### Aim of the task
Reproduce, from the lines below, exactly the stretch that begins at the line containing "### Description" and ends at the line containing "programming languages since", both included.

[[ Material shown, beginning ]]

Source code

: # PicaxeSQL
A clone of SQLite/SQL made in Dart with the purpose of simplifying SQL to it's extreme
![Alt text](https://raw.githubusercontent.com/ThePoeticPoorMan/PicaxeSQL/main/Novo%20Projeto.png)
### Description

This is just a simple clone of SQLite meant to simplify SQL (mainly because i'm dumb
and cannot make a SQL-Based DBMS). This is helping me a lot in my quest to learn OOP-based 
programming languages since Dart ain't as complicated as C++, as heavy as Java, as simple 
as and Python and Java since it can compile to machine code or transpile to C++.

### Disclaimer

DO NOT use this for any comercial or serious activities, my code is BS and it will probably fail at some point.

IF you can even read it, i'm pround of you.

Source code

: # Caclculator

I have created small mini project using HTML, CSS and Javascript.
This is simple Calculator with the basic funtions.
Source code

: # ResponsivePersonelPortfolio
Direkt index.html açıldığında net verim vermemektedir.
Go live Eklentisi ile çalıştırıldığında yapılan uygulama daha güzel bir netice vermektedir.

[[ Material shown, end ]]
[[ Material shown, beginning ]]

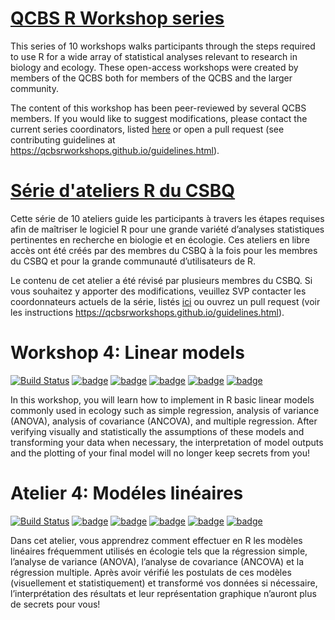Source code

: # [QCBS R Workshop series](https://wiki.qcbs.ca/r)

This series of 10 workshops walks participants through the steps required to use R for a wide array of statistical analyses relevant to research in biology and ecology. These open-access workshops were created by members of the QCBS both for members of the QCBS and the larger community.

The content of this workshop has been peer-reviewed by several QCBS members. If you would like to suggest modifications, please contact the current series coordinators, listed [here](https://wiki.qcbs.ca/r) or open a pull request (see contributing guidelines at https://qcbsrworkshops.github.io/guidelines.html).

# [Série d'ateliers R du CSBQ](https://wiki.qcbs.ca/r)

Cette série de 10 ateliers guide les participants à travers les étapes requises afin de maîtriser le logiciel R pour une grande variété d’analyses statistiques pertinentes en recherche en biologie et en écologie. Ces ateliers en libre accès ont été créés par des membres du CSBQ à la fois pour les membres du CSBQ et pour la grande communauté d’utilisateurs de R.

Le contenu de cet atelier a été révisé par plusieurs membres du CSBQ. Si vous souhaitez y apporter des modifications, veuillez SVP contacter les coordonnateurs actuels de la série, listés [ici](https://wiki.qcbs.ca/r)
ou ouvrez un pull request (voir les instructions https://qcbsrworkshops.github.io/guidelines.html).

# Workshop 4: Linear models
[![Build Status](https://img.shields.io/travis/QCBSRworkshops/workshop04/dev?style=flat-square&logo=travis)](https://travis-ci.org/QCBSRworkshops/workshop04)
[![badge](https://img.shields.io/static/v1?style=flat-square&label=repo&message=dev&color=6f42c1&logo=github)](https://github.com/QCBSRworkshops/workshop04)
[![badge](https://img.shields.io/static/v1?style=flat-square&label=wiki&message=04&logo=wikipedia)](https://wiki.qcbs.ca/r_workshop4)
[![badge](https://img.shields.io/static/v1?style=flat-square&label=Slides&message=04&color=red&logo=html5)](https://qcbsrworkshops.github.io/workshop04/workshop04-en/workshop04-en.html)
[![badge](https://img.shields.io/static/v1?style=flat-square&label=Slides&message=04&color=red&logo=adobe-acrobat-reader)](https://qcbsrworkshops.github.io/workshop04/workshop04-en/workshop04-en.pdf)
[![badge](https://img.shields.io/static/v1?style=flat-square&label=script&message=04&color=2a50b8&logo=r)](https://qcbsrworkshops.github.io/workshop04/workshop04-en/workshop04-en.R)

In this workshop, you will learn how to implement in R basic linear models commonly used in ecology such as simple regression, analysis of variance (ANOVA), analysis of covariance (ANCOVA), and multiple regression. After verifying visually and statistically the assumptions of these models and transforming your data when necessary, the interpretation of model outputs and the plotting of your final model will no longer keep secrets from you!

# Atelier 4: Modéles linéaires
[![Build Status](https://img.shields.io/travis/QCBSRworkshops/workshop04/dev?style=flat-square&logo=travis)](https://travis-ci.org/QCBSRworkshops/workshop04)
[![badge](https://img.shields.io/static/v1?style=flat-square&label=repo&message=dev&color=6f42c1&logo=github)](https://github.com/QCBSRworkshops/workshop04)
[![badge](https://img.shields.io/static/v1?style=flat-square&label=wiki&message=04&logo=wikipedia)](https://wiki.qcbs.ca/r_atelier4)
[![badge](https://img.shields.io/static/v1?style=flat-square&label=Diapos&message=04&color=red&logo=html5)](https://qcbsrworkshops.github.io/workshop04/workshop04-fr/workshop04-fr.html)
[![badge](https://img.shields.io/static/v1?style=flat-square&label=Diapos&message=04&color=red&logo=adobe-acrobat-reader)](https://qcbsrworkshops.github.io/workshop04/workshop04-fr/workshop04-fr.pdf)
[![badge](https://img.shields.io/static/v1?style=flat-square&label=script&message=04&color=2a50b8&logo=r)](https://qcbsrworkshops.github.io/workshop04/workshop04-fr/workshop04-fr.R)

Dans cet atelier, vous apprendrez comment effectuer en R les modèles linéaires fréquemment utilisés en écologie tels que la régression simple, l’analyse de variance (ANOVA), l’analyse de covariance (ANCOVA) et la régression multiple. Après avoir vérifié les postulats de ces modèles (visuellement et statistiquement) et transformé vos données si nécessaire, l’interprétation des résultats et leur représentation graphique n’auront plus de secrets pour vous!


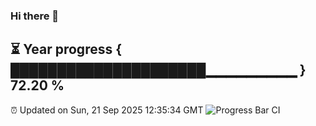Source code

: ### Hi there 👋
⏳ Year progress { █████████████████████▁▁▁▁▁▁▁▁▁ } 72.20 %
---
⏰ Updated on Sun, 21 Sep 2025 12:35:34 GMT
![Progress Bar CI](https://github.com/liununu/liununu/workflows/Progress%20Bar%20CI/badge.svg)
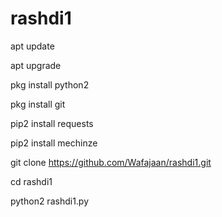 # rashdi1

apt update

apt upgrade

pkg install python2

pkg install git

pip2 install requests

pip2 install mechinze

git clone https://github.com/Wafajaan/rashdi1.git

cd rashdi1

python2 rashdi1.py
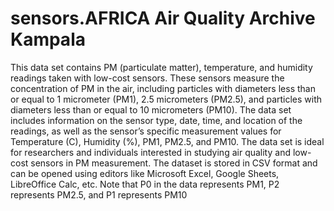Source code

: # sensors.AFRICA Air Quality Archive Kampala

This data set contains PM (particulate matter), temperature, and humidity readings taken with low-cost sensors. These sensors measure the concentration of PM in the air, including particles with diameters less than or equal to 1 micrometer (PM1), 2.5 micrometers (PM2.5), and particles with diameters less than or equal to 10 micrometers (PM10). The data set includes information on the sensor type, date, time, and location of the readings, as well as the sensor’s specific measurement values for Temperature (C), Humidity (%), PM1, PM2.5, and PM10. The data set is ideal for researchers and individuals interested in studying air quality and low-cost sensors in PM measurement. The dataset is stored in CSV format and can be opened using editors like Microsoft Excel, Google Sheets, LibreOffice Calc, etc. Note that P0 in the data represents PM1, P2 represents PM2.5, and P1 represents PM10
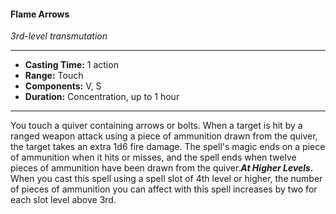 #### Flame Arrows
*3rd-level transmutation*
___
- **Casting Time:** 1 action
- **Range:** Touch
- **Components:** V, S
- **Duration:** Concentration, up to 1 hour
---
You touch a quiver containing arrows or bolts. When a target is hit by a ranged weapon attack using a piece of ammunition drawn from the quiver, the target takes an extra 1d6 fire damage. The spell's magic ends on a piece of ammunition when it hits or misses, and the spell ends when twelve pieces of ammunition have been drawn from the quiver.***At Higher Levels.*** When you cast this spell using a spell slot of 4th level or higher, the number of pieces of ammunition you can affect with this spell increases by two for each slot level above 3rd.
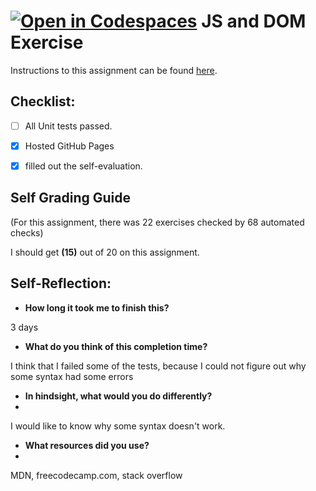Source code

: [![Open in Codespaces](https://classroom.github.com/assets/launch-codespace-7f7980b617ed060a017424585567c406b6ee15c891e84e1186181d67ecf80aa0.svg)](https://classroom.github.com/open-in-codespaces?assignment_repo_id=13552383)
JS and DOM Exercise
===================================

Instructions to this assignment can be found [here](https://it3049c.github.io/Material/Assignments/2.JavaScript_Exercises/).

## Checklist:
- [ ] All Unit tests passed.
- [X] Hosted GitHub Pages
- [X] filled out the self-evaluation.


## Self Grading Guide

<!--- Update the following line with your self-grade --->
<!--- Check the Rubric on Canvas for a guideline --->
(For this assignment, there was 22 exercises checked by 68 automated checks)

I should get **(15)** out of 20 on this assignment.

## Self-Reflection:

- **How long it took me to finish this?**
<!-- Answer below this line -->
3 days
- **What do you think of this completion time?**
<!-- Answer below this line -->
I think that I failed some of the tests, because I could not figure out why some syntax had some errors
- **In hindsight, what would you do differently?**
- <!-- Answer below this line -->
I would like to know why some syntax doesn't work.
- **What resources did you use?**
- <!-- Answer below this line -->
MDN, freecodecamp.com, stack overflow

[[ Material shown, end ]]
[[ Material shown, beginning ]]

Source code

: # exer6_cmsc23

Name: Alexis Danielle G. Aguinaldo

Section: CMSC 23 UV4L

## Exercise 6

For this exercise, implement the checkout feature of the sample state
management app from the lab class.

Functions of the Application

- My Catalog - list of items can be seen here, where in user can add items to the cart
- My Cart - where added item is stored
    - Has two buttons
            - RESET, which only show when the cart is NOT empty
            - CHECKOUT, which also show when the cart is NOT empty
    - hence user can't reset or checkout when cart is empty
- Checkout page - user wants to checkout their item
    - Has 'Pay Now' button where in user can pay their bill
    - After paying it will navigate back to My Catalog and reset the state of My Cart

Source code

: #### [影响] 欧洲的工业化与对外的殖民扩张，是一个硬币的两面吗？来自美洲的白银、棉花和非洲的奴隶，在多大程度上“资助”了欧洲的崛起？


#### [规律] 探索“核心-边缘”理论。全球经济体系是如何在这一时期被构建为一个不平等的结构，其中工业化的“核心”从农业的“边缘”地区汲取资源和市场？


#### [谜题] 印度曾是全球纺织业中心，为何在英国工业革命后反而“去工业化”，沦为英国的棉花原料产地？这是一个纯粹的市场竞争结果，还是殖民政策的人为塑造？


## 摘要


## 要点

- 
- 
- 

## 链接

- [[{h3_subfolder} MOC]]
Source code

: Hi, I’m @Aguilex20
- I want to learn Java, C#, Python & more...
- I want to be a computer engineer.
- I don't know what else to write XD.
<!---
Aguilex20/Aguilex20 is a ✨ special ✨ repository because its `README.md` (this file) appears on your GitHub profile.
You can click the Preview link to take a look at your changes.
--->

[[ Material shown, end ]]

### Answer box
### Description

This is just a simple clone of SQLite meant to simplify SQL (mainly because i'm dumb
and cannot make a SQL-Based DBMS). This is helping me a lot in my quest to learn OOP-based 
programming languages since Dart ain't as complicated as C++, as heavy as Java, as simple 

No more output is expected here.